▸ SUPPLIED RECORDS

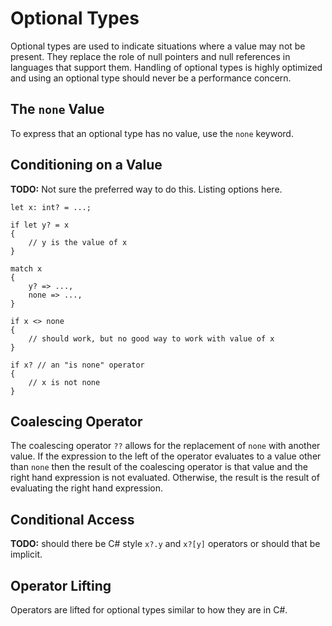 # Optional Types

Optional types are used to indicate situations where a value may not be present. They replace the role of null pointers and null references in languages that support them. Handling of optional types is highly optimized and using an optional type should never be a performance concern.

## The `none` Value

To express that an optional type has no value, use the `none` keyword.

## Conditioning on a Value

**TODO:** Not sure the preferred way to do this. Listing options here.

    let x: int? = ...;

    if let y? = x
    {
        // y is the value of x
    }

    match x
    {
        y? => ...,
        none => ...,
    }

    if x <> none
    {
        // should work, but no good way to work with value of x
    }

    if x? // an "is none" operator
    {
        // x is not none
    }

## Coalescing Operator

The coalescing operator `??` allows for the replacement of `none` with another value. If the expression to the left of the operator evaluates to a value other than `none` then the result of the coalescing operator is that value and the right hand expression is not evaluated. Otherwise, the result is the result of evaluating the right hand expression.

## Conditional Access

**TODO:** should there be C# style `x?.y` and `x?[y]` operators or should that be implicit.

## Operator Lifting

Operators are lifted for optional types similar to how they are in C#.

▸ WHAT YOU SHOULD DO
When you reach the line that contains "if x <> none" in the material above, please copy it and every line after it exactly, stopping only at the last line.

▸ EXPECTED ANSWER
    if x <> none
    {
        // should work, but no good way to work with value of x
    }

    if x? // an "is none" operator
    {
        // x is not none
    }

## Coalescing Operator

The coalescing operator `??` allows for the replacement of `none` with another value. If the expression to the left of the operator evaluates to a value other than `none` then the result of the coalescing operator is that value and the right hand expression is not evaluated. Otherwise, the result is the result of evaluating the right hand expression.

## Conditional Access

**TODO:** should there be C# style `x?.y` and `x?[y]` operators or should that be implicit.

## Operator Lifting

Operators are lifted for optional types similar to how they are in C#.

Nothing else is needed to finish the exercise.